* **Data section**
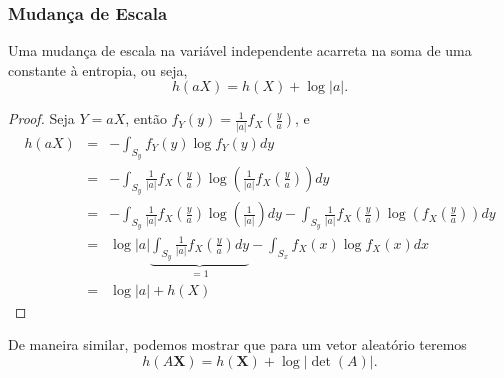 \begin{frame}[allowframebreaks]
  \frametitle{Mudança de Escala}

  \begin{theorem}
    Uma mudança de escala na variável independente acarreta na soma de uma constante à entropia, ou seja,
    \begin{equation}
      h(aX) = h(X) + \log \vert a \vert .
    \end{equation}
  \end{theorem}

  \framebreak
  \begin{proof}
  Seja $Y = aX$, então $f_Y (y) = \frac{1}{\vert a \vert} f_X \left( \frac{y}{a} \right)$, e
    \begin{eqnarray}
    h(aX) &=& - \int_{S_y} f_Y (y) \log f_Y (y) dy \nonumber \\
	&=& - \int_{S_y} \frac{1}{\vert a \vert} f_X \left( \frac{y}{a} \right) \log \left( \frac{1}{\vert a \vert} f_X \left( \frac{y}{a} \right) \right) dy \nonumber \\
	&=& - \int_{S_y} \frac{1}{\vert a \vert} f_X \left( \frac{y}{a} \right) \log \left( \frac{1}{\vert a \vert} \right) dy - \int_{S_y} \frac{1}{\vert a \vert} f_X \left( \frac{y}{a} \right) \log \left( f_X \left( \frac{y}{a} \right) \right) dy \nonumber \\
	&=& \log \vert a \vert \underbrace{ \int_{S_y} \frac{1}{\vert a \vert} f_X \left( \frac{y}{a} \right) dy }_{ = 1} - \int_{S_x} f_X (x) \log f_X (x) dx \nonumber \\
	&=& \log \vert a \vert + h(X)
    \end{eqnarray}
  \end{proof}

  \framebreak

  \begin{corollary}
  De maneira similar, podemos mostrar que para um vetor aleatório teremos
  \begin{equation}
  h(A \mathbf{X}) = h(\mathbf{X}) + \log \vert \det (A) \vert .
  \end{equation} 
  \end{corollary}
\end{frame}


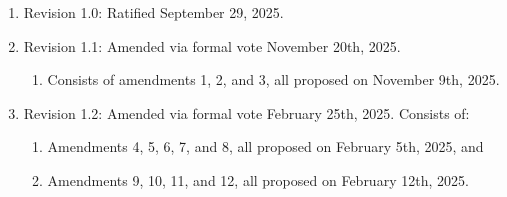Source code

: \documentclass[11pt]{article}
\newcounter{h1}
\newcounter{h2}[h1]
\newcounter{h3}[h2]
\begin{document}

\begin{enumerate}
  \item Revision 1.0: Ratified September 29, 2025.
  \item Revision 1.1: Amended via formal vote November 20th, 2025.
  \begin{enumerate}
    \item Consists of amendments 1, 2, and 3, all proposed on November 9th, 2025.
  \end{enumerate}
  \item Revision 1.2: Amended via formal vote February 25th, 2025. Consists of:
  \begin{enumerate}
    \item Amendments 4, 5, 6, 7, and 8, all proposed on February 5th, 2025, and
    \item Amendments 9, 10, 11, and 12, all proposed on February 12th, 2025.
  \end{enumerate}
\end{enumerate}
\end{document}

* **Brief**
Copy all entries exactly; skip pictures.

* **Written answer**
 \begin{frame}[allowframebreaks]
  \frametitle{Mudança de Escala}

  \begin{theorem}
    Uma mudança de escala na variável independente acarreta na soma de uma constante à entropia, ou seja,
    \begin{equation}
      h(aX) = h(X) + \log \vert a \vert .
    \end{equation}
  \end{theorem}

  \framebreak
  \begin{proof}
  Seja $Y = aX$, então $f_Y (y) = \frac{1}{\vert a \vert} f_X \left( \frac{y}{a} \right)$, e
    \begin{eqnarray}
    h(aX) &=& - \int_{S_y} f_Y (y) \log f_Y (y) dy \nonumber \\
	&=& - \int_{S_y} \frac{1}{\vert a \vert} f_X \left( \frac{y}{a} \right) \log \left( \frac{1}{\vert a \vert} f_X \left( \frac{y}{a} \right) \right) dy \nonumber \\
	&=& - \int_{S_y} \frac{1}{\vert a \vert} f_X \left( \frac{y}{a} \right) \log \left( \frac{1}{\vert a \vert} \right) dy - \int_{S_y} \frac{1}{\vert a \vert} f_X \left( \frac{y}{a} \right) \log \left( f_X \left( \frac{y}{a} \right) \right) dy \nonumber \\
	&=& \log \vert a \vert \underbrace{ \int_{S_y} \frac{1}{\vert a \vert} f_X \left( \frac{y}{a} \right) dy }_{ = 1} - \int_{S_x} f_X (x) \log f_X (x) dx \nonumber \\
	&=& \log \vert a \vert + h(X)
    \end{eqnarray}
  \end{proof}

  \framebreak

  \begin{corollary}
  De maneira similar, podemos mostrar que para um vetor aleatório teremos
  \begin{equation}
  h(A \mathbf{X}) = h(\mathbf{X}) + \log \vert \det (A) \vert .
  \end{equation} 
  \end{corollary}
\end{frame}


Source code

: \documentclass[11pt]{article}
\newcounter{h1}
\newcounter{h2}[h1]
\newcounter{h3}[h2]
\begin{document}

\begin{enumerate}
  \item Revision 1.0: Ratified September 29, 2025.
  \item Revision 1.1: Amended via formal vote November 20th, 2025.
  \begin{enumerate}
    \item Consists of amendments 1, 2, and 3, all proposed on November 9th, 2025.
  \end{enumerate}
  \item Revision 1.2: Amended via formal vote February 25th, 2025. Consists of:
  \begin{enumerate}
    \item Amendments 4, 5, 6, 7, and 8, all proposed on February 5th, 2025, and
    \item Amendments 9, 10, 11, and 12, all proposed on February 12th, 2025.
  \end{enumerate}
\end{enumerate}
\end{document}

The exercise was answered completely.